Compact database indexing. For k-mer storage and querying, OCTOPUS uses a novel approach for the compact hash table that links k-mer minimizers to species. We devise a probabilistic minimal perfect hashing algorithm that combines a Bloom filter on top of a regular hashing and compression, reducing the space needed for k-mer minimizers of more than a half. In detail, each 64-bit k-mer minimizer is added to a Bloom filter and at the same time hashed into a 32-bit integer, until a collision is found; colliding items are removed and stored for later use. Once all minimizers have been processed, the process restarts with a new Bloom filter and a new hash table on the leftovers, and so on until all minimizers have been bucketed. This algorithm improves that of Limasset et al.29, which cannot resolve queries when an item is not part of the key set, while ours can. At the end of the procedure, all tables are compressed using Delta/LZF or Deflate/LZF for the mobile version. Before compression, the number of bits for one minimizer reduces from 64 to 32, plus the overhead of the Bloom filter and of the disk-based hash structures. Figure 1C summarizes the steps for the creation of this set of compressed minimal perfect hash tables.
Probabilistic read classification and sample summaries. The classification criterion of a single read in OCTOPUS is based on the maximum number of unique k-mer minimizers that are found among species or clusters of species, and such number must exceed a given threshold minimizing the probability of being a false positive. The need to add a threshold becomes important with long read data, since the probability that a k-mer minimizer is found by chance in a given genome increases with the read length. Also, it has been shown that customized, taxon-specific reference databases increase the probability of false positives30. We previously provided both theoretical and empirical determination of distributions of k-mer frequencies over genomes under various assumptions, e.g., Markovian31,32. However, OCTOPUS uses k-mer minimizers instead of k-mers, and thus a direct formula is more complicated to obtain, even under a simplified zero-order Markov and Poisson distribution assumption. In fact, estimating the density of minimizers is not trivial.
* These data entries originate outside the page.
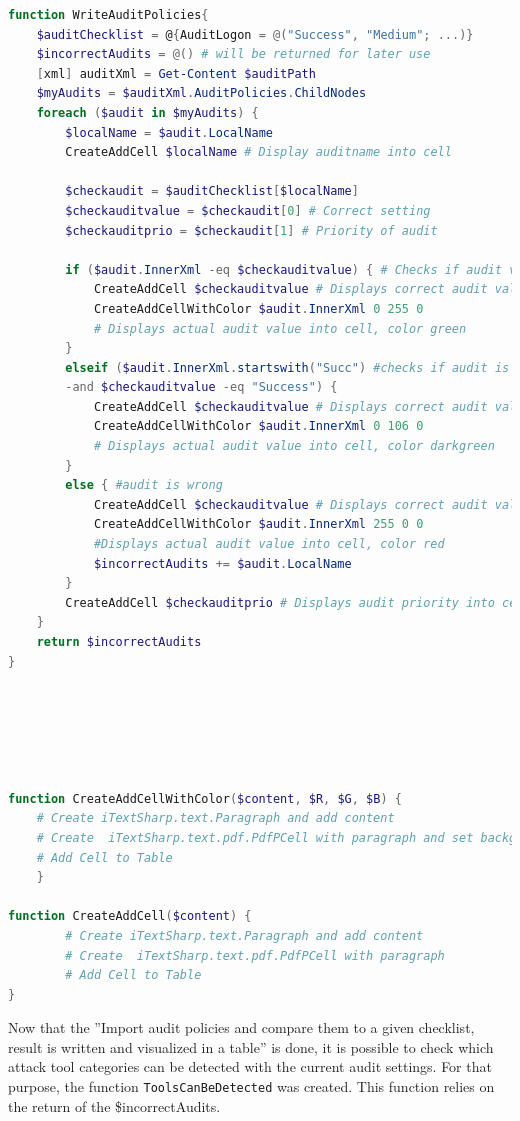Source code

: \begin{lstlisting}[caption=Functions WriteAuditPolicies \& CreateAddCellWithColor \& CreateAddCell, language=PowerShell]
function WriteAuditPolicies{
    $auditChecklist = @{AuditLogon = @("Success", "Medium"; ...)}
    $incorrectAudits = @() # will be returned for later use
    [xml] auditXml = Get-Content $auditPath
    $myAudits = $auditXml.AuditPolicies.ChildNodes
    foreach ($audit in $myAudits) {
        $localName = $audit.LocalName
        CreateAddCell $localName # Display auditname into cell

        $checkaudit = $auditChecklist[$localName]
        $checkauditvalue = $checkaudit[0] # Correct setting
        $checkauditprio = $checkaudit[1] # Priority of audit

        if ($audit.InnerXml -eq $checkauditvalue) { # Checks if audit values are equal
            CreateAddCell $checkauditvalue # Displays correct audit value
            CreateAddCellWithColor $audit.InnerXml 0 255 0 
            # Displays actual audit value into cell, color green  
        }
        elseif ($audit.InnerXml.startswith("Succ") #checks if audit is ''overpowered''
        -and $checkauditvalue -eq "Success") {
            CreateAddCell $checkauditvalue # Displays correct audit value
            CreateAddCellWithColor $audit.InnerXml 0 106 0 
            # Displays actual audit value into cell, color darkgreen
        }
        else { #audit is wrong
            CreateAddCell $checkauditvalue # Displays correct audit value
            CreateAddCellWithColor $audit.InnerXml 255 0 0 
            #Displays actual audit value into cell, color red
            $incorrectAudits += $audit.LocalName
        }
        CreateAddCell $checkauditprio # Displays audit priority into cell
    }
    return $incorrectAudits
}






function CreateAddCellWithColor($content, $R, $G, $B) {
    # Create iTextSharp.text.Paragraph and add content
    # Create  iTextSharp.text.pdf.PdfPCell with paragraph and set backgroundcolor $R $G $B
    # Add Cell to Table
    }

function CreateAddCell($content) {
        # Create iTextSharp.text.Paragraph and add content
        # Create  iTextSharp.text.pdf.PdfPCell with paragraph
        # Add Cell to Table
}
\end{lstlisting}
Now that the ''Import audit policies and compare them to a given checklist, result is written and visualized in a table'' is done, it is possible to check which attack tool categories can be detected with the current audit settings. For that purpose, the function \lstinline|ToolsCanBeDetected| was created. This function relies on the return of the \$incorrectAudits.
In the work by Roberts et al.22 that introduced minimizers, the proportion of k-mer minimizers in a sequence of length n was estimated to be roughly equal to 2/(w+1), where w is the window length, i.e., k-(k-l)+1 = l+1. Refined estimates of the lower and upper bounds, including optimal theoretical densities for given minimizers’ schemes, have been derived33,34. For OCTOPUS, we use an empirical estimate, tuned on the reference database that is indexed and used for classification. In detail, we generate up to 1,000 random reads (with equal nucleotide probability) with read lengths ranging from k-l to 8 million base pairs (incremented by √√2) and we calculate the average maximum number of k-mer minimizer hits to a single species. We assume that the number of hits follows a Poisson distribution, thus we can calculate the probability that t matches to a species happen by chance, and use Pr(t) as a customizable threshold.
The summary of species’ depth and coverage is done as follows: each read assigned to a species or to a species’ cluster increases to the depth count by one unit, and all the distinct k-mer minimizers of that read are added to the species’ HyperLogLogPlus counter if they match the species’ k-mer spectrum. The species’ coverage is calculated as the ratio between the final HyperLogLogPlus count after processing all reads and the actual number of distinct k-mer minimizers.
Application implementation. OCTOPUS is written in Java, using the standard v.8 core library plus greplin-bloomfilter, stream-lib-3.0, mapdb-3.0, and h2-mvstore-2.2 (for the mobile version) with respective dependencies. The genome references’ indexing modules can be run with very limited hardware resources, as little as a few hundred megabytes of RAM, since the programs will automatically swap on to disk if needed; there are no major drawbacks, except that the number of files and size of the final minimal perfect hashes might be larger, besides longer runtimes. The user can limit the final reference database size to a desired number of gigabytes (a portion of the k-mer minimizers will be discarded at random). The hash tables are stored into sorted memory mapped files with binary search key retrieval. For the mobile version, b-trees are used, because the Java library for memory mapped files (mapdb-3.0) contains unsafe code. The classifier works exclusively on-disk; thus, the RAM usage is minimal as well.
Android porting. We adapt the OCTOPUS code to run natively as a console application on the Android platform. The application is written in Java v.21 and developed using Android Studio IDE (version Hedgehog | 2023.1.1 Patch 2), targeting API level 31 with a minimum supported API level of 28. Due to existing Android constraints regarding execution time on regular worker threads, which have a ten-minute limit, we employ high-priority foreground asynchronous threads with long-running capabilities. This approach allows for extended analysis durations without interruptions, which could happen depending on the characteristics and size of the database or the reads files. It also provides the functionality required to analyze the application performance simultaneously. To address Android’s file access restrictions, especially concerning third-party libraries, some minor modifications are made, compared to the desktop version of OCTOPUS. In particular, the third-party library greplin-bloom-filter-master has methods that require accessing files directly. However, Android restricts third-party library file access to the exclusive space of the internal storage. To circumvent this limitation, the database and reads files are included within the application installation package and subsequently stored in the app’s internal storage. This ensures compliance with Android’s security protocols while allowing the code to function with minimal changes to the desktop version.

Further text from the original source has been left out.